The pretended ignorance of vegetarian photographer Jillian Lochner’s work offers a humorous touch that lingers in the mind a lot longer than a slap on the wrists.

When I asked this tiny heavyweight photographer, Jillian Lochner, how this idea was conceived, she explained that shooting without any preconceived ideas, but rather from a knowing that transcends structure, is what she enjoys most about her work and about this shoot in particular. Instinctively, together with set stylist, Kirsten Lipshitz, the day unfolded while each hour strung together the elements that produced this layered series of photographs, generously dipped in humour. Each image is framed in dark wood that makes up a crucifix shape of 8m by 6m.

This entire series was hand-printed by Bunny, who is a genius in his own right. He prints from his gut the same way I shoot from my gut, the same way Kirsten styles from her gut. I believe in good teamwork from beginning to end’

says Jillian. ‘My work very intentionally juxtaposes the crass and the horrific with the fragile and vulnerable. The juxtaposition is ironic and the aim is to awaken the viewer’s sensibility towards the subject matter’, she says. This initially personal project, was nominated for the Bret Kebbel award.

Jillian does not ‘babysit’ the viewer but rather encourages one to look beyond the one-dimensional image and to transpose and search for vibrations of thought which hold knowledge that is not available through the ordinary rate of thought vibration – hail Napoleon Hill – and to discover for oneself what is hidden in the images by devising a personal interpretation.

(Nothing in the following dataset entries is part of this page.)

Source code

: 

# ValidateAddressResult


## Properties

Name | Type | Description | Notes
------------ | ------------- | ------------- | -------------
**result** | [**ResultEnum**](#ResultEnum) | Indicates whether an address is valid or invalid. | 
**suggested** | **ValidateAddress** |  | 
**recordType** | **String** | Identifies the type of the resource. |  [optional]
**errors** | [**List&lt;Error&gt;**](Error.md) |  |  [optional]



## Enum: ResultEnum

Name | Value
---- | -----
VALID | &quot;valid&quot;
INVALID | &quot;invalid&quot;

She often uses dead animals in her work because ‘we have the same skin and blood, yet it is acceptable to do what we do to them, without punishment! I have come to realise that it is not only the images, but the strength of character behind the work that matters’, she adds. Jillian counts certain philosophers as her mentors and she believes that with their wisdom and insight she has grown enormously as a person, which is of the utmost importance to her work. As Nietzsche says: ‘What someone is, begins to be revealed when his talent abates, when he stops showing us what he can do.’